"""

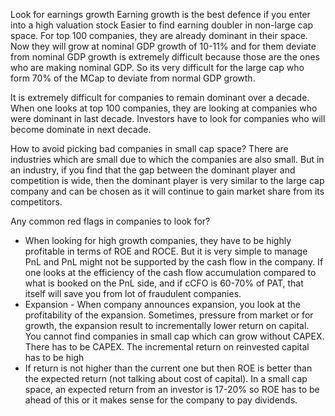 

Look for earnings growth
Earning growth is the best defence if you enter into a high valuation stock
Easier to find earning doubler in non-large cap space. For top 100 companies, they are already dominant in their space. Now they will grow at nominal GDP growth of 10-11% and for them deviate from nominal GDP growth is extremely difficult because those are the ones who are making nominal GDP. So its very difficult for the large cap who form 70% of the MCap to deviate from normal GDP growth. 

It is extremely difficult for companies to remain dominant over a decade. When one looks at top 100 companies, they are looking at companies who were dominant in last decade. Investors have to look for companies who will become dominate in next decade.  

How to avoid picking bad companies in small cap space?
There are industries which are small due to which the companies are also small. But in an industry, if you find that the gap between the dominant player and competition is wide, then the dominant player is very similar to the large cap company and can be chosen as it will continue to gain market share from its competitors.

Any common red flags in companies to look for?
- When looking for high growth companies, they have to be highly profitable in terms of ROE and ROCE. But it is very simple to manage PnL and PnL might not be supported by the cash flow in the company. If one looks at the efficiency of the cash flow accumulation compared to what is booked on the PnL side, and if cCFO is 60-70% of PAT, that itself will save you from lot of fraudulent companies. 
- Expansion - When company announces expansion, you look at the profitability of the expansion. Sometimes, pressure from market or for growth, the expansion result to incrementally lower return on capital. You cannot find companies in small cap which can grow without CAPEX. There has to be CAPEX. The incremental return on reinvested capital has to be high
-  If return is not higher than the current one but then ROE is better than the expected return (not talking about cost of capital). In a small cap space, an expected return from an investor is 17-20% so ROE has to be ahead of this or it makes sense for the company to pay dividends.  
<!--stackedit_data:
eyJoaXN0b3J5IjpbLTE2ODk2Mzk0NTYsLTgyNTU5NDE1NiwtNj
kxMDMzMjE2LC0xMjY1MDQyMTMzLDQzNTAyODUyMSwtMTI1MzYw
MDU0NywxNDU4MTgwMjA2XX0=
-->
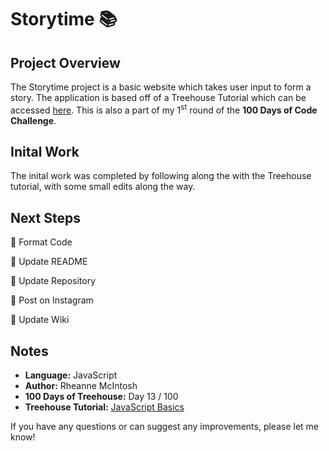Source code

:# Storytime :books:

## Project Overview
The Storytime project is a basic website which takes user input to form a story. The application is based off of a Treehouse Tutorial which can be accessed [here](https://teamtreehouse.com/library/variables-and-strings-challenge). This is also a part of my 1<sup>st</sup> round of the **100 Days of Code Challenge**.

## Inital Work
The inital work was completed by following along the with the Treehouse tutorial, with some small edits along the way.

## Next Steps
:black_square_button: Format Code

:black_square_button: Update README

:black_square_button: Update Repository

:black_square_button: Post on Instagram

:black_square_button: Update Wiki

## Notes
- **Language:** JavaScript
- **Author:** Rheanne McIntosh
- **100 Days of Treehouse:** Day 13 / 100
- **Treehouse Tutorial:** [JavaScript Basics](https://teamtreehouse.com/library/javascript-basics)

If you have any questions or can suggest any improvements, please let me know!
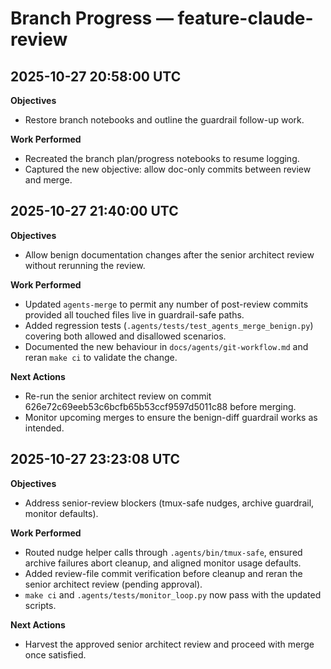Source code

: # Branch Progress — feature-claude-review

## 2025-10-27 20:58:00 UTC
**Objectives**
- Restore branch notebooks and outline the guardrail follow-up work.

**Work Performed**
- Recreated the branch plan/progress notebooks to resume logging.
- Captured the new objective: allow doc-only commits between review and merge.

## 2025-10-27 21:40:00 UTC
**Objectives**
- Allow benign documentation changes after the senior architect review without rerunning the review.

**Work Performed**
- Updated `agents-merge` to permit any number of post-review commits provided all touched files live in guardrail-safe paths.
- Added regression tests (`.agents/tests/test_agents_merge_benign.py`) covering both allowed and disallowed scenarios.
- Documented the new behaviour in `docs/agents/git-workflow.md` and reran `make ci` to validate the change.

**Next Actions**
- Re-run the senior architect review on commit 626e72c69eeb53c6bcfb65b53ccf9597d5011c88 before merging.
- Monitor upcoming merges to ensure the benign-diff guardrail works as intended.

## 2025-10-27 23:23:08 UTC
**Objectives**
- Address senior-review blockers (tmux-safe nudges, archive guardrail, monitor defaults).

**Work Performed**
- Routed nudge helper calls through `.agents/bin/tmux-safe`, ensured archive failures abort cleanup, and aligned monitor usage defaults.
- Added review-file commit verification before cleanup and reran the senior architect review (pending approval).
- `make ci` and `.agents/tests/monitor_loop.py` now pass with the updated scripts.

**Next Actions**
- Harvest the approved senior architect review and proceed with merge once satisfied.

"""

▶ Directions for this task:
All that should be returned is the run of lines from the start of the entries above to the line bearing "Earning growth is", each exact, with pictures omitted.

▶ Task output:
Look for earnings growth
Earning growth is the best defence if you enter into a high valuation stock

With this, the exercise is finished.